Level: Medium
Equipment:
Pots, pans, grater
A good blender
Microplane
Blow torch
Thin metal skewer
Chinos
A small ladle
A heat proof spatula
A nice main course plate
Key Jobs:
Crushing the potato
Marinate lamb
Cooking of lamb
Blow torch of lamb
Making of green puree
Mini Comber fondants
Presentation of dish
Ingredients:
300g Comber Earlies
200g unsalted butter
1 Heather Blossom Wildwood vinegar
30g Achill island salt
5 very dark green courgettes
2 bunch of basil
6 clove garlic
100g double cream
200g buttermilk
100g olive oil
1 cannon of Lamb
1 punnet of basil cress
1 punnet of courgette flower
½ bunch of thyme
½ bunch of chives
2 lemons
Method:
Bring potatoes up to boil in seasoned water and turn to a simmer. When cooked strain and crush with a fork adding butter and vinegar bit by bit until seasoned to perfection.
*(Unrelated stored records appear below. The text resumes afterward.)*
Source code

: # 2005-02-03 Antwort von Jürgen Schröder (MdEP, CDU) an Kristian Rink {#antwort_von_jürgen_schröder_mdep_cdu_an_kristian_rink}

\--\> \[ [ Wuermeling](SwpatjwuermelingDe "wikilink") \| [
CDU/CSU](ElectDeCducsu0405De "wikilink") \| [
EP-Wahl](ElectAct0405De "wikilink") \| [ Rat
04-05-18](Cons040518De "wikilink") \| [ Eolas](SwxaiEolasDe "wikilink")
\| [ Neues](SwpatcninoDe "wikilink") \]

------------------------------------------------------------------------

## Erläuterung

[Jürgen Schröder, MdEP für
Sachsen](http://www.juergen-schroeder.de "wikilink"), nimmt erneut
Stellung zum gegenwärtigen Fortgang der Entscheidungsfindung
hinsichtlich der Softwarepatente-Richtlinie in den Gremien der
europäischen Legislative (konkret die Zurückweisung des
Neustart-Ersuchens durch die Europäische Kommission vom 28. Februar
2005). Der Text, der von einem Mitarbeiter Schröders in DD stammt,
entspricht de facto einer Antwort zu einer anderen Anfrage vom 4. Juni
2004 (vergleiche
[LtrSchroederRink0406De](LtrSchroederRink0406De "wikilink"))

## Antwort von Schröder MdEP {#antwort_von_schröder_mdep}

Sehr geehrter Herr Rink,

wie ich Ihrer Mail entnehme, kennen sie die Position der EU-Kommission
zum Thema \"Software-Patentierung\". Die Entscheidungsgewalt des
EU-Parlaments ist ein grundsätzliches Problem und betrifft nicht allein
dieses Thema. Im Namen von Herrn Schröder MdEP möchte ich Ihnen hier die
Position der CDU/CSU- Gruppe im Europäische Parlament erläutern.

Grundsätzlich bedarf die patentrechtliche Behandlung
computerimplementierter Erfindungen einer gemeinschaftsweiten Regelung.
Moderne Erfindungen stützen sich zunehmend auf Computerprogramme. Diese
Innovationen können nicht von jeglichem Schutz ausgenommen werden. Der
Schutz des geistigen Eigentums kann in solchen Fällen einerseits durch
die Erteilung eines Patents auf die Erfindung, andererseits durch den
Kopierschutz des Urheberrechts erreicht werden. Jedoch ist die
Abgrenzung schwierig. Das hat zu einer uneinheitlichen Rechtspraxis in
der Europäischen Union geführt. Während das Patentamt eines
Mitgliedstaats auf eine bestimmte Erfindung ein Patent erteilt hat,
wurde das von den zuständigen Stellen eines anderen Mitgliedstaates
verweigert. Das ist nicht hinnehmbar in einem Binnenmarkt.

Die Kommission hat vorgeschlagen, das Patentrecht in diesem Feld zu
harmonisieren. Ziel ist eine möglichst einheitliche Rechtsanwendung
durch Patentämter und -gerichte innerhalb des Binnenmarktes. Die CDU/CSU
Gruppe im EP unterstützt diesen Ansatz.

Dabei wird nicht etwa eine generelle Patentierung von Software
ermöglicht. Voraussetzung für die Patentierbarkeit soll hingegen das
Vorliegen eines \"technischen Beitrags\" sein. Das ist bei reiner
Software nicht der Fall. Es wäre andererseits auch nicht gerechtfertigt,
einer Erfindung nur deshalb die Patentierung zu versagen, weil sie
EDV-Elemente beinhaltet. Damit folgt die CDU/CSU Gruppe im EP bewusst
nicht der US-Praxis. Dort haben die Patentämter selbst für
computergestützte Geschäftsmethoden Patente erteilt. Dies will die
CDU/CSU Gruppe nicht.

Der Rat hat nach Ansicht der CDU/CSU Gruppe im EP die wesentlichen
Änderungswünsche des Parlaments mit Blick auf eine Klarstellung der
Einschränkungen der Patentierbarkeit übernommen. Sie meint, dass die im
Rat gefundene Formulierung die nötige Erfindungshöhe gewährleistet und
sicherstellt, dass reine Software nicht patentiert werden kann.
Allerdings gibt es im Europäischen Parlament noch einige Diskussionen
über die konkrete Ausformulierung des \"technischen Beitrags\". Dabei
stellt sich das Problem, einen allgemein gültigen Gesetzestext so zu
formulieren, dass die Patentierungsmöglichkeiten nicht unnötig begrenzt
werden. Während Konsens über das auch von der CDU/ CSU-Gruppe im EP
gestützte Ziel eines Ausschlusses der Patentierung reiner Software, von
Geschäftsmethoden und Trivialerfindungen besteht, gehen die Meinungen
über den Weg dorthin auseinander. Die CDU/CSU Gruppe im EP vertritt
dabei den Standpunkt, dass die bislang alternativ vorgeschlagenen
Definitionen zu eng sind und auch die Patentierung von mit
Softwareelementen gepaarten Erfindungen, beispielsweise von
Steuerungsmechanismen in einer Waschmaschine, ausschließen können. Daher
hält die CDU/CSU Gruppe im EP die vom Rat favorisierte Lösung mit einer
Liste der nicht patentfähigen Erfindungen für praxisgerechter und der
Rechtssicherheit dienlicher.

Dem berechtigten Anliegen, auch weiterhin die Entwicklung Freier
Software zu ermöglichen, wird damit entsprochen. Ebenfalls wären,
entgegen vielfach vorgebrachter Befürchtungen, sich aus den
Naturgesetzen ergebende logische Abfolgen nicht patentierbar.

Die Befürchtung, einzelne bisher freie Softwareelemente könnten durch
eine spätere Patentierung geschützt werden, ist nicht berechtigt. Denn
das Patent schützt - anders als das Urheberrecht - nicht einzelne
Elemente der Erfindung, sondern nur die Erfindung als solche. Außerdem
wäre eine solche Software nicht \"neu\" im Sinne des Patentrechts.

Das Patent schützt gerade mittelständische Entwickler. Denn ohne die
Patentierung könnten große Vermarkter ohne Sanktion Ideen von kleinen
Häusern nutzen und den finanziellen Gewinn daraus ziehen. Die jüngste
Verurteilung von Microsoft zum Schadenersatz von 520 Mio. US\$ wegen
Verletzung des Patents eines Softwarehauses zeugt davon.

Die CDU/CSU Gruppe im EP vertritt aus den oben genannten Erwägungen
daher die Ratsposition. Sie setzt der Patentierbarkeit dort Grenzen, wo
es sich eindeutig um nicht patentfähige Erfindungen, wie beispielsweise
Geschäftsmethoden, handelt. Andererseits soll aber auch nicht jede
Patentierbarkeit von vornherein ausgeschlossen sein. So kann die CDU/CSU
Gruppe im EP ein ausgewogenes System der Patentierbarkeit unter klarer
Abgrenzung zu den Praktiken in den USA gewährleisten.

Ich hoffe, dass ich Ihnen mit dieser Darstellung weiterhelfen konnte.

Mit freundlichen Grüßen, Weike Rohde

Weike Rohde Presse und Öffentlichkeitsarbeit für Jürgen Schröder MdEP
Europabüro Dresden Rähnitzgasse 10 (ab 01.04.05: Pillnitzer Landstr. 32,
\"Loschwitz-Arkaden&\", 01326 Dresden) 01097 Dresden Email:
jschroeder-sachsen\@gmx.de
Marinate the lamb in garlic and thyme and buttermilk.
Grate the green part of courgette
Cook 2 cloves of garlic cut in half in some olive oil add grated courgette and cook until tender add basil and some cream let bubble then blend straight away
Bake the lamb at 160c for 8-10 minutes
Check is cooked and let rest. Once ready to dress and blow torch the lamb (use with caution).
To serve, spoon the crushed potatoes on the plate carve the lamb and place on top spoon the courgette and basil puree on the side Finish with cress and flowers.